C’est donc sur le prix du pain ou des grains qu’il convient de régler l’exportation, & ce prix doit être proportionné aux facultés des pauvres.

Etablissons des faits qui puissent nous guider. Le prix commun du setier de froment pesant 230 liv. s’est trouvé de 18 liv. 13 s. 8 den. depuis 1706 jusqu’en 1745 inclusivement : mais depuis 1736, il paroît que le prix commun a été de 19 à 20 liv. supposons de 19 liv. 10 s. tant que ce prix ne sera point excédé, ni celui des autres grains en proportion, il est à croire que le pain sera à bon marché sur le pié des salaires actuels.
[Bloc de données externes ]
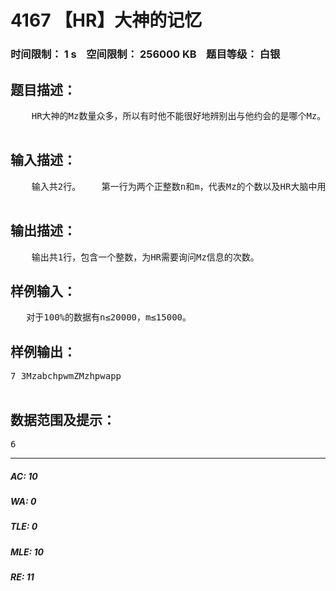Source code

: # 4167 【HR】大神的记忆   
### 时间限制： 1 s&nbsp;&nbsp;&nbsp;&nbsp;空间限制： 256000 KB&nbsp;&nbsp;&nbsp;&nbsp;题目等级： 白银  
## 题目描述：  

<pre>
    HR大神的Mz数量众多，所以有时他不能很好地辨别出与他约会的是哪个Mz。所以每见到一名Mz，他就会先在大脑中寻找这名Mz的信息，如果找得到， HR就能愉快的玩耍；如果大脑中没有，HR大神便会询问这位Mz的信息，并将其信息记在大脑中，以备后续的愉悦。不幸的是，由于HR大神Mz数量太多，而且忙于在机房刷题(玩codevs的Flappy Bird)，他的大脑无法同时记住所有Mz的信息。 假设HR的大脑中有M个单元，每单元能存放一个Mz的所有信息。每将一个新Mz存入大脑前，如果当前大脑中已存入的Mz数不超过M，HR会将新Mz存入一个未使用的记忆单元；若大脑中已存入M个Mz，HR只好忍痛割爱，清空最早进入大脑的那个Mz的信息，腾出单元来， 存放新Mz（喜新厌旧）。假设HR大神要与N个Mz约会（Mz有可能重复）。给定所有Mz，HR大神需要询问几次Mz的信息？假设在约会(papapa)前，他的大脑中没有任何Mz的信息。  

</pre>
  
  
## 输入描述：  

<pre>
    输入共2行。    第一行为两个正整数n和m，代表Mz的个数以及HR大脑中用来储存Mz信息的单元个数。    第二行为N个非负整数，按照把妹的顺序，每个字符串（长度≤250，字符串只包含大小写英文字母 ）代表一个Mz。数列中两个Mz是同一个Mz，当且仅当它们对应的字符串相同。  

</pre>
  
  
## 输出描述：  

<pre>
    输出共1行，包含一个整数，为HR需要询问Mz信息的次数。
</pre>
  
  
## 样例输入：  

<pre>
   对于100%的数据有n≤20000，m≤15000。
</pre>
  
  
## 样例输出：  

<pre>
7 3MzabchpwmZMzhpwapp  

</pre>
  
  
## 数据范围及提示：  

<pre>
6
</pre>
  
  
***  

##### AC: 10  
##### WA: 0  
##### TLE: 0  
##### MLE: 10  
##### RE: 11  
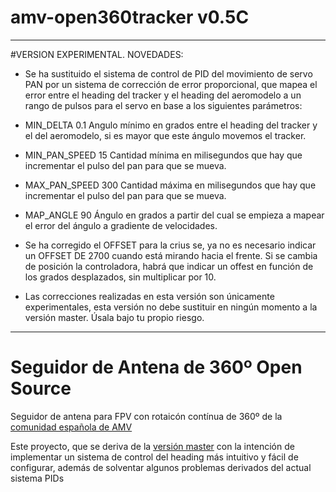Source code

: # amv-open360tracker v0.5C
---------------------
#VERSION EXPERIMENTAL. NOVEDADES:

* Se ha sustituido el sistema de control de PID del movimiento de servo PAN por un sistema de corrección de error proporcional, que mapea el error entre el heading del tracker y el heading del aeromodelo a un rango de pulsos para el servo en base a los siguientes parámetros:

* MIN_DELTA     0.1   Angulo mínimo en grados entre el heading del tracker y el del aeromodelo, si es mayor que este ángulo movemos el tracker.

* MIN_PAN_SPEED  15   Cantidad mínima en milisegundos que hay que incrementar el pulso del pan para que se mueva.

* MAX_PAN_SPEED 300   Cantidad máxima en milisegundos que hay que incrementar el pulso del pan para que se mueva.

* MAP_ANGLE      90   Ángulo en grados a partir del cual se empieza a mapear el error del ángulo a gradiente de velocidades.

* Se ha corregido el OFFSET para la crius se, ya no es necesario indicar un OFFSET DE 2700 cuando está mirando hacia el frente. Si se cambia de posición la controladora, habrá que indicar un offest en función de los grados desplazados, sin multiplicar por 10.

* Las correcciones realizadas en esta versión son únicamente experimentales, esta versión no debe sustituir en ningún momento a la versión master. Úsala bajo tu propio riesgo.


---------------------
# Seguidor de Antena de 360º Open Source

Seguidor de antena para FPV con rotaicón contínua de 360º de la [comunidad española de AMV](http://www.aeromodelismovirtual.com/showthread.php?t=34530)

Este proyecto, que se deriva de la [versión master](https://github.com/raul-ortega/amv-open360tracker/) con la intención de implementar un sistema de control del heading más intuitivo y fácil de configurar, además de solventar algunos problemas derivados del actual sistema PIDs


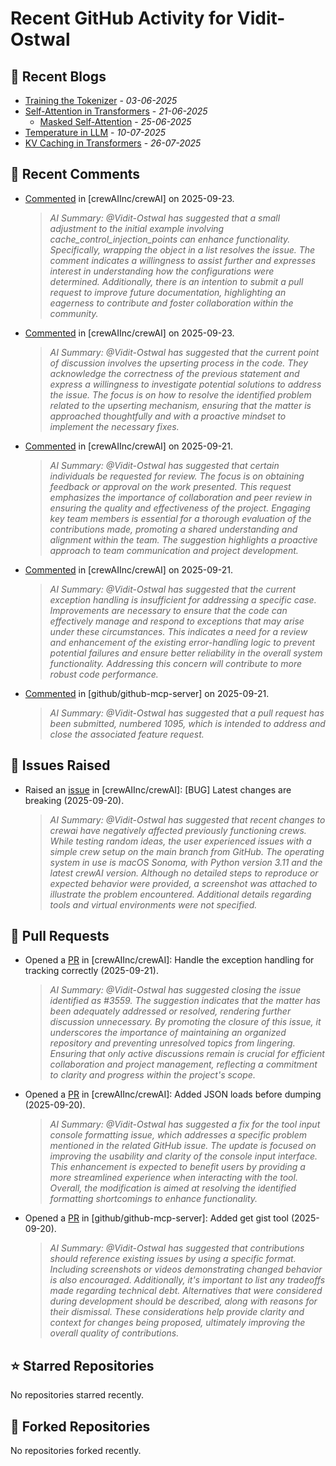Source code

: # Recent GitHub Activity for Vidit-Ostwal

## 📝 Recent Blogs
- [Training the Tokenizer](https://www.notion.so/207e478805d48090b34fcc5c8e8c3c01?v=207e478805d480cfac6c000ca3c80482) - *03-06-2025*
- [Self-Attention in Transformers](https://www.notion.so/viditostwal/Self-Attention-in-Transformers-216e478805d48005b515fac90e1d76e0) - *21-06-2025*
  - [Masked Self-Attention](https://www.notion.so/viditostwal/Self-Attention-in-Transformers-216e478805d48005b515fac90e1d76e0) - *25-06-2025*
- [Temperature in LLM](https://open.substack.com/pub/viditostwal/p/how-does-temperature-changes-the?r=m52qu&utm_campaign=post&utm_medium=web&showWelcomeOnShare=false) - *10-07-2025*
- [KV Caching in Transformers](https://open.substack.com/pub/viditostwal/p/kv-key-value-cache-in-transformers?r=m52qu&utm_campaign=post&utm_medium=web&showWelcomeOnShare=false) - *26-07-2025*
## 💬 Recent Comments
- [Commented](https://github.com/crewAIInc/crewAI/issues/3535#issuecomment-3324403537) in [crewAIInc/crewAI] on 2025-09-23.
  > *AI Summary: @Vidit-Ostwal has suggested that a small adjustment to the initial example involving cache_control_injection_points can enhance functionality. Specifically, wrapping the object in a list resolves the issue. The comment indicates a willingness to assist further and expresses interest in understanding how the configurations were determined. Additionally, there is an intention to submit a pull request to improve future documentation, highlighting an eagerness to contribute and foster collaboration within the community.*
- [Commented](https://github.com/crewAIInc/crewAI/issues/3574#issuecomment-3324395627) in [crewAIInc/crewAI] on 2025-09-23.
  > *AI Summary: @Vidit-Ostwal has suggested that the current point of discussion involves the upserting process in the code. They acknowledge the correctness of the previous statement and express a willingness to investigate potential solutions to address the issue. The focus is on how to resolve the identified problem related to the upserting mechanism, ensuring that the matter is approached thoughtfully and with a proactive mindset to implement the necessary fixes.*
- [Commented](https://github.com/crewAIInc/crewAI/pull/3563#issuecomment-3315631070) in [crewAIInc/crewAI] on 2025-09-21.
  > *AI Summary: @Vidit-Ostwal has suggested that certain individuals be requested for review. The focus is on obtaining feedback or approval on the work presented. This request emphasizes the importance of collaboration and peer review in ensuring the quality and effectiveness of the project. Engaging key team members is essential for a thorough evaluation of the contributions made, promoting a shared understanding and alignment within the team. The suggestion highlights a proactive approach to team communication and project development.*
- [Commented](https://github.com/crewAIInc/crewAI/issues/3559#issuecomment-3315568077) in [crewAIInc/crewAI] on 2025-09-21.
  > *AI Summary: @Vidit-Ostwal has suggested that the current exception handling is insufficient for addressing a specific case. Improvements are necessary to ensure that the code can effectively manage and respond to exceptions that may arise under these circumstances. This indicates a need for a review and enhancement of the existing error-handling logic to prevent potential failures and ensure better reliability in the overall system functionality. Addressing this concern will contribute to more robust code performance.*
- [Commented](https://github.com/github/github-mcp-server/issues/1047#issuecomment-3315542257) in [github/github-mcp-server] on 2025-09-21.
  > *AI Summary: @Vidit-Ostwal has suggested that a pull request has been submitted, numbered 1095, which is intended to address and close the associated feature request.*

## 🐛 Issues Raised
- Raised an [issue](https://github.com/crewAIInc/crewAI/issues/3559) in [crewAIInc/crewAI]: [BUG] Latest changes are breaking (2025-09-20).
  > *AI Summary: @Vidit-Ostwal has suggested that recent changes to crewai have negatively affected previously functioning crews. While testing random ideas, the user experienced issues with a simple crew setup on the main branch from GitHub. The operating system in use is macOS Sonoma, with Python version 3.11 and the latest crewAI version. Although no detailed steps to reproduce or expected behavior were provided, a screenshot was attached to illustrate the problem encountered. Additional details regarding tools and virtual environments were not specified.*

## 🚀 Pull Requests
- Opened a [PR](https://github.com/crewAIInc/crewAI/pull/3563) in [crewAIInc/crewAI]: Handle the exception handling for tracking correctly (2025-09-21).
  > *AI Summary: @Vidit-Ostwal has suggested closing the issue identified as #3559. The suggestion indicates that the matter has been adequately addressed or resolved, rendering further discussion unnecessary. By promoting the closure of this issue, it underscores the importance of maintaining an organized repository and preventing unresolved topics from lingering. Ensuring that only active discussions remain is crucial for efficient collaboration and project management, reflecting a commitment to clarity and progress within the project's scope.*
- Opened a [PR](https://github.com/crewAIInc/crewAI/pull/3558) in [crewAIInc/crewAI]: Added JSON loads before dumping (2025-09-20).
  > *AI Summary: @Vidit-Ostwal has suggested a fix for the tool input console formatting issue, which addresses a specific problem mentioned in the related GitHub issue. The update is focused on improving the usability and clarity of the console input interface. This enhancement is expected to benefit users by providing a more streamlined experience when interacting with the tool. Overall, the modification is aimed at resolving the identified formatting shortcomings to enhance functionality.*
- Opened a [PR](https://github.com/github/github-mcp-server/pull/1105) in [github/github-mcp-server]: Added get gist tool (2025-09-20).
  > *AI Summary: @Vidit-Ostwal has suggested that contributions should reference existing issues by using a specific format. Including screenshots or videos demonstrating changed behavior is also encouraged. Additionally, it's important to list any tradeoffs made regarding technical debt. Alternatives that were considered during development should be described, along with reasons for their dismissal. These considerations help provide clarity and context for changes being proposed, ultimately improving the overall quality of contributions.*

## ⭐ Starred Repositories
No repositories starred recently.

## 🍴 Forked Repositories
No repositories forked recently.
Deux tiers d’année sont réputés fournir la masse de grains nécessaire à la subsistance de la nation. Mais il est dans la nature des choses que les prix augmentent au-delà du prix commun de 19 liv. 10 s. lorsqu’il ne se trouve que cette quantité juste. Ceux qui font commerce de grains, doivent, si on leur suppose la plus petite intelligence de leur profession, amasser dans leurs magasins, outre ce qu’ils destinent à leur débit journalier, une quantité réservée pour les cas fortuits, jusqu’à ce que les apparences de la récolte suivante les décident. Le risque d’une pareille spéculation est toûjours médiocre, si les grains ont été achetés à bon compte. Dès que les apparences promettent une augmentation de prix, le grain devient plus rare dans les marchés, parce que plusieurs forment à l’insçû les uns des autres le même projet ; & à toute extrémité chacun se flate de ne pas vendre, même en attendant, au-dessous du prix actuel. Le prix des blés doit donc augmenter au-delà du prix commun, lorsque la quantité existante se trouve bornée dans l’opinion commune au nécessaire exact : ceux qui connoissent ce commerce ne me dédiront pas.

Evaluons ces reserves des marchandises à seulement, lorsque les fromens sont à leur prix commun de 19 livres 10 sols le setier, & les autres grains à proportion. De ce raisonnement on pourra inférer qu’au prix de 16 liv. 5 s. le setier de froment, & en proportion celui des autres grains, il se trouve dans le royaume pour une demi-année de subsistance au-delà de la quantité nécessaire, ou de bonne récolte. Ainsi quand même la récolte suivante ne seroit qu’au tiers, on n’auroit point de disette à éprouver. Le peuple alors fait un plus grand usage de chataignes, de blé noir, millet, pois, féves, &c. ce qui diminue d’autant la consommation des autres grains.

La multiplicité des greniers accroîtroit infiniment ces réserves ; & quand même il n’y en auroit que le double de ceux qui existent aujourd’hui, la ressource dureroit deux années : ce qui est moralement suffisant pour la sûreté de la subsistance à un prix modéré.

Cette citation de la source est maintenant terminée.